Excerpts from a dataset
▬▬▬▬▬▬▬▬▬▬
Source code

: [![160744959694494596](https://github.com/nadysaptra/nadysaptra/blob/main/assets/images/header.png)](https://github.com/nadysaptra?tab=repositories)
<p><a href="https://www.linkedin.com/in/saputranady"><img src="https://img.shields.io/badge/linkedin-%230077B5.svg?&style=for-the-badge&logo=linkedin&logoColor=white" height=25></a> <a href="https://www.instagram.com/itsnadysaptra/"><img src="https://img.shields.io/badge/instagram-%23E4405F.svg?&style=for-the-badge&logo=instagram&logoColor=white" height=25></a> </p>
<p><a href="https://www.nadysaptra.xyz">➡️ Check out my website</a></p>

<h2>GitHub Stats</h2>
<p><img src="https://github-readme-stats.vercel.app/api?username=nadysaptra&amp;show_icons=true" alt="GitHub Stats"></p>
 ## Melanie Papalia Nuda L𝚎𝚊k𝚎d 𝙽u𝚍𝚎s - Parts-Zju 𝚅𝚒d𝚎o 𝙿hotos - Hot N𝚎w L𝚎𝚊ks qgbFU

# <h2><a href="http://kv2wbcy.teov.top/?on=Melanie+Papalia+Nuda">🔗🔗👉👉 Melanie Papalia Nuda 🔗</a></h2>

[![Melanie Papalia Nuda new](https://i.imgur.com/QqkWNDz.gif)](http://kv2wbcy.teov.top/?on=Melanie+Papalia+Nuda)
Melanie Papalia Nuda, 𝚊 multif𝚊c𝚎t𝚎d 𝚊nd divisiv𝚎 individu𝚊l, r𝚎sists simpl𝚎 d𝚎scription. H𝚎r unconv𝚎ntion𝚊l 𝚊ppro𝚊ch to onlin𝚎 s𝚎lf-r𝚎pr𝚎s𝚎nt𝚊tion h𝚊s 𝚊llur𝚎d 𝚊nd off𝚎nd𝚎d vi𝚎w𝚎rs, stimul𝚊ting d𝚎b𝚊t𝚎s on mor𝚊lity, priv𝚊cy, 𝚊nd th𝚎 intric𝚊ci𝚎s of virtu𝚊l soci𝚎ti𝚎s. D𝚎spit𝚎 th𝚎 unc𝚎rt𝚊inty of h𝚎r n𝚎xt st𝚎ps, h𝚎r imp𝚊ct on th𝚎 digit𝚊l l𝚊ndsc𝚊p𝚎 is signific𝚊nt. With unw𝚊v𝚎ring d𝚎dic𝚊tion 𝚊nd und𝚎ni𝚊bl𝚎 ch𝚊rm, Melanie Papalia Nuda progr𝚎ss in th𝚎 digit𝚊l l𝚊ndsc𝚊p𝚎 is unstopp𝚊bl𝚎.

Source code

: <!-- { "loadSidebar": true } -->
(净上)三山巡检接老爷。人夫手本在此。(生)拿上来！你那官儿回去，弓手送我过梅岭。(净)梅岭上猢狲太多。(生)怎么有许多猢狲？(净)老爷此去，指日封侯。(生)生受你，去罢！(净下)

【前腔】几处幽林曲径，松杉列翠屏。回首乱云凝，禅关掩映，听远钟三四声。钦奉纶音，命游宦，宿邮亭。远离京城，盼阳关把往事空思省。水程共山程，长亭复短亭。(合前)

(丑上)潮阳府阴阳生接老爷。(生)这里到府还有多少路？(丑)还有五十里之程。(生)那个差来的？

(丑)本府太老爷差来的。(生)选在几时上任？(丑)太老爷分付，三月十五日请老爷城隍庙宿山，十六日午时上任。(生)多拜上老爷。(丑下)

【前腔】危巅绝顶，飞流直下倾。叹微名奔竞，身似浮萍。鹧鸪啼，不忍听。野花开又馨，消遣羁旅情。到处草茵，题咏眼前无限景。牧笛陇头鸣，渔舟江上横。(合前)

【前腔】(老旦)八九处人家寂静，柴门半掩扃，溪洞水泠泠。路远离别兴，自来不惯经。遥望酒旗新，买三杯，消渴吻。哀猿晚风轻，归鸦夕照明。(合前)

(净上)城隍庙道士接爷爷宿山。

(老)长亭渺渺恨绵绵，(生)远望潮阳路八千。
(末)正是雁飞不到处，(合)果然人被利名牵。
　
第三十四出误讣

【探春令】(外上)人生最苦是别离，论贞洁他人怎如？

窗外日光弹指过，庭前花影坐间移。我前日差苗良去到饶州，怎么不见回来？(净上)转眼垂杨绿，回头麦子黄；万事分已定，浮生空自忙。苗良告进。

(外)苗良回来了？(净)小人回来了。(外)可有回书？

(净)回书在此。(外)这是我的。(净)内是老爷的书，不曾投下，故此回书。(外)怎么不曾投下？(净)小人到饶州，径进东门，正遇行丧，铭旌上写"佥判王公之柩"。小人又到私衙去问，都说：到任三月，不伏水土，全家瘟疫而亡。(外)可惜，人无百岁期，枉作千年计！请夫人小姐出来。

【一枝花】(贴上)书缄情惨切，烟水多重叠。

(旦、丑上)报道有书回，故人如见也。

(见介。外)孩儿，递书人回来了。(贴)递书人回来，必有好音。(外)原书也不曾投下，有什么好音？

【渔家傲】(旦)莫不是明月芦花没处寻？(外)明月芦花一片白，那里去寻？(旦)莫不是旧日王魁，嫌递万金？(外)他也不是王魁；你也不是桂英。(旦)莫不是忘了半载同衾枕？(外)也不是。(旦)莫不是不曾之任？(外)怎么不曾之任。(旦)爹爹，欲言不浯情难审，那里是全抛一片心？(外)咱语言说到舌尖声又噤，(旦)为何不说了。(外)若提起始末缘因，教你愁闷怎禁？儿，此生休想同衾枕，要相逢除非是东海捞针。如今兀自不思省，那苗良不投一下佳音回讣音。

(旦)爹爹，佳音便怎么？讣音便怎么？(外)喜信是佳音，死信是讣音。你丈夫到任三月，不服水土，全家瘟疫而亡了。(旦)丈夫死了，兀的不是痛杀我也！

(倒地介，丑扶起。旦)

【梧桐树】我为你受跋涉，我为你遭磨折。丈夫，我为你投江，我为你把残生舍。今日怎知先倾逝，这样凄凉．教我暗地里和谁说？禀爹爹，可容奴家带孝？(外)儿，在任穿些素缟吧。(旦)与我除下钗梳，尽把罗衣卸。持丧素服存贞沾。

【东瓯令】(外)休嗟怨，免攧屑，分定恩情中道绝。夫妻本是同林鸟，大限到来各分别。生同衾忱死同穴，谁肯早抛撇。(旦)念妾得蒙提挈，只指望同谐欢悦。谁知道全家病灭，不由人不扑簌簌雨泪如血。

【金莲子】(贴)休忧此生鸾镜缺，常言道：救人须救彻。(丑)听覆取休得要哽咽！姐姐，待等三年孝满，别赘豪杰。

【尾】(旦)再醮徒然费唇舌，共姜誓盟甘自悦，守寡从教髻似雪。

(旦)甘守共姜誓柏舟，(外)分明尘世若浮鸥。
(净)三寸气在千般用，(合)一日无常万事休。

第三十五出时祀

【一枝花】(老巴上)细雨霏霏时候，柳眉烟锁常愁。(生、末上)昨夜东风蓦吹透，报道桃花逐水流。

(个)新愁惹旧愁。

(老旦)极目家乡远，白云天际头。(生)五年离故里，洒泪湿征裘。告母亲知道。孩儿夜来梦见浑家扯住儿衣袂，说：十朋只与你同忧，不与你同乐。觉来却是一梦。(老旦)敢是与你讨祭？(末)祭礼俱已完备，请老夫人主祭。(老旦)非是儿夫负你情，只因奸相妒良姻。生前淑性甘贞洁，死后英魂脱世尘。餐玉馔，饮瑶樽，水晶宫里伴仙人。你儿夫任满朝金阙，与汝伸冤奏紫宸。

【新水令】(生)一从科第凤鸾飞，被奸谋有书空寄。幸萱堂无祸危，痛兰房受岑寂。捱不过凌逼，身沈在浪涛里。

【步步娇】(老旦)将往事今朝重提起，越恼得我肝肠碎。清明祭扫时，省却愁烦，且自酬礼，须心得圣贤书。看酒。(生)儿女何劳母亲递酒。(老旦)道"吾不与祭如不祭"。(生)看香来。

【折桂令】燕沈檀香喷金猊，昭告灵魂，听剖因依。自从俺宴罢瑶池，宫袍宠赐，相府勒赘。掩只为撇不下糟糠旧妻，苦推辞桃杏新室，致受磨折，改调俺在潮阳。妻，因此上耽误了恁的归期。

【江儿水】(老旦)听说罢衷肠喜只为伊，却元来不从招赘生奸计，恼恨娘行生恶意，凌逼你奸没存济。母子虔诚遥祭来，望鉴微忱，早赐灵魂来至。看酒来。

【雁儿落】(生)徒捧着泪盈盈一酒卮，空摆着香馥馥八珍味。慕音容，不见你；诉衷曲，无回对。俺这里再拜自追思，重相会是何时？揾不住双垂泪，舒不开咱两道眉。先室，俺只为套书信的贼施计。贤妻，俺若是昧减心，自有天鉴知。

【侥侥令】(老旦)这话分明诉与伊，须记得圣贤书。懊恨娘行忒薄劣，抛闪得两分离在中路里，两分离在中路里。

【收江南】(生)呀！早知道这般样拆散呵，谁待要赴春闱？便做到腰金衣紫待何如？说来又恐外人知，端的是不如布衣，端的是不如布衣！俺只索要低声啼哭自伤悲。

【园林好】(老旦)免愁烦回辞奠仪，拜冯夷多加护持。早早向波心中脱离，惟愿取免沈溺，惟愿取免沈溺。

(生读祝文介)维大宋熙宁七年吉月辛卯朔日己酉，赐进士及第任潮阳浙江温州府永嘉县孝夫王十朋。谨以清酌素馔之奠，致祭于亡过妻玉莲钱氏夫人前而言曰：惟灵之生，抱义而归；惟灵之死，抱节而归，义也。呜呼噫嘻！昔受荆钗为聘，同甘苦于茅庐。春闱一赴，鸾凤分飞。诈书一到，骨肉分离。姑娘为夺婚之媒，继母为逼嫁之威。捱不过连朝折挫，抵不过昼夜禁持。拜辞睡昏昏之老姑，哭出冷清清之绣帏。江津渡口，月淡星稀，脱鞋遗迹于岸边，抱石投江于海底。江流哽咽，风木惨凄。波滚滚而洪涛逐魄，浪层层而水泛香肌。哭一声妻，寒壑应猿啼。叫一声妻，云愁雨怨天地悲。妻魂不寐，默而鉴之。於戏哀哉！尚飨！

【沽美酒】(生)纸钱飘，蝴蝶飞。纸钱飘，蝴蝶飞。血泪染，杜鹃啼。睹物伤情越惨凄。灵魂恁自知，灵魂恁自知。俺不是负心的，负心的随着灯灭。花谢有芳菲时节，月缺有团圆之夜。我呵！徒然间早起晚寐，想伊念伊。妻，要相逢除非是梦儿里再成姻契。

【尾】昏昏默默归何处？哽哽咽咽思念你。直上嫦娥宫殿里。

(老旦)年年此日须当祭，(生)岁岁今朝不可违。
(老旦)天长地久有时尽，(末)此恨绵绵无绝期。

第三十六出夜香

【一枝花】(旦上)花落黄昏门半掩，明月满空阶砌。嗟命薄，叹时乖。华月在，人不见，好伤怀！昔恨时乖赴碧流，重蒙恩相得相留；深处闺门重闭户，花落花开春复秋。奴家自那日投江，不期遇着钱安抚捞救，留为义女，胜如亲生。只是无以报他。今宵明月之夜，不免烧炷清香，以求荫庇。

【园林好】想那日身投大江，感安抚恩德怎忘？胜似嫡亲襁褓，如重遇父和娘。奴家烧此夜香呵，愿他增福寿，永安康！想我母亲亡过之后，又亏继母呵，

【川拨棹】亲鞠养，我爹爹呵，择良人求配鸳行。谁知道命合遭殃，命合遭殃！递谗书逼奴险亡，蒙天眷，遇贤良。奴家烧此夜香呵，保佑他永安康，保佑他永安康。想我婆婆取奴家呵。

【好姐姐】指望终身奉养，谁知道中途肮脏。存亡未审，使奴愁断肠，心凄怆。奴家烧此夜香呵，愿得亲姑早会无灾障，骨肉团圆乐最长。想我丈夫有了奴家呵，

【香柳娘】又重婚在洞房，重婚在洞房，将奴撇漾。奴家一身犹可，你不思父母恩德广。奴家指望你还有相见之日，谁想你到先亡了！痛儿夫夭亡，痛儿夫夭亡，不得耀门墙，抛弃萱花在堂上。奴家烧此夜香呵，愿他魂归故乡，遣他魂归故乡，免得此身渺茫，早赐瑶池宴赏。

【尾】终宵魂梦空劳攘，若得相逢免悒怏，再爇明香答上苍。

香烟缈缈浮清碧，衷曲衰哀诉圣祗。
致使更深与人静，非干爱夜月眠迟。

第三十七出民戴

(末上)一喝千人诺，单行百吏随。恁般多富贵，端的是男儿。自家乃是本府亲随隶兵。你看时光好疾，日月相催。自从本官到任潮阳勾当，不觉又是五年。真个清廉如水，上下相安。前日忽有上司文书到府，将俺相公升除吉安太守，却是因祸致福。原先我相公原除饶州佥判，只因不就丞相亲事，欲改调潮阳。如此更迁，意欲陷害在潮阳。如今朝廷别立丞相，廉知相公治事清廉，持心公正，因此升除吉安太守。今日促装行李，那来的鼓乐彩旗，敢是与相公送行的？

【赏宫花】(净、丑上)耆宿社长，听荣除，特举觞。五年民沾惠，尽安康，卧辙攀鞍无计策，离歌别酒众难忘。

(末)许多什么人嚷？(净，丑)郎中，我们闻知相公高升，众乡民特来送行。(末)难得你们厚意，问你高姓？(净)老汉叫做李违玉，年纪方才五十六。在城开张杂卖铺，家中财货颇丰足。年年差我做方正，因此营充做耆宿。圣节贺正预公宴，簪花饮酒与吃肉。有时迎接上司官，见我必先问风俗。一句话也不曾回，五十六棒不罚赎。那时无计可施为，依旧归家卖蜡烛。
▬▬▬▬▬▬▬▬▬▬
* **WORK REQUIRED**: In the entries above, take the line containing "致使更深与人静，非干爱夜月眠迟。" and each later line through the last, and repeat them exactly. Output nothing else.

* **ANSWER TO THE PROBLEM**:
致使更深与人静，非干爱夜月眠迟。

第三十七出民戴

(末上)一喝千人诺，单行百吏随。恁般多富贵，端的是男儿。自家乃是本府亲随隶兵。你看时光好疾，日月相催。自从本官到任潮阳勾当，不觉又是五年。真个清廉如水，上下相安。前日忽有上司文书到府，将俺相公升除吉安太守，却是因祸致福。原先我相公原除饶州佥判，只因不就丞相亲事，欲改调潮阳。如此更迁，意欲陷害在潮阳。如今朝廷别立丞相，廉知相公治事清廉，持心公正，因此升除吉安太守。今日促装行李，那来的鼓乐彩旗，敢是与相公送行的？

【赏宫花】(净、丑上)耆宿社长，听荣除，特举觞。五年民沾惠，尽安康，卧辙攀鞍无计策，离歌别酒众难忘。

(末)许多什么人嚷？(净，丑)郎中，我们闻知相公高升，众乡民特来送行。(末)难得你们厚意，问你高姓？(净)老汉叫做李违玉，年纪方才五十六。在城开张杂卖铺，家中财货颇丰足。年年差我做方正，因此营充做耆宿。圣节贺正预公宴，簪花饮酒与吃肉。有时迎接上司官，见我必先问风俗。一句话也不曾回，五十六棒不罚赎。那时无计可施为，依旧归家卖蜡烛。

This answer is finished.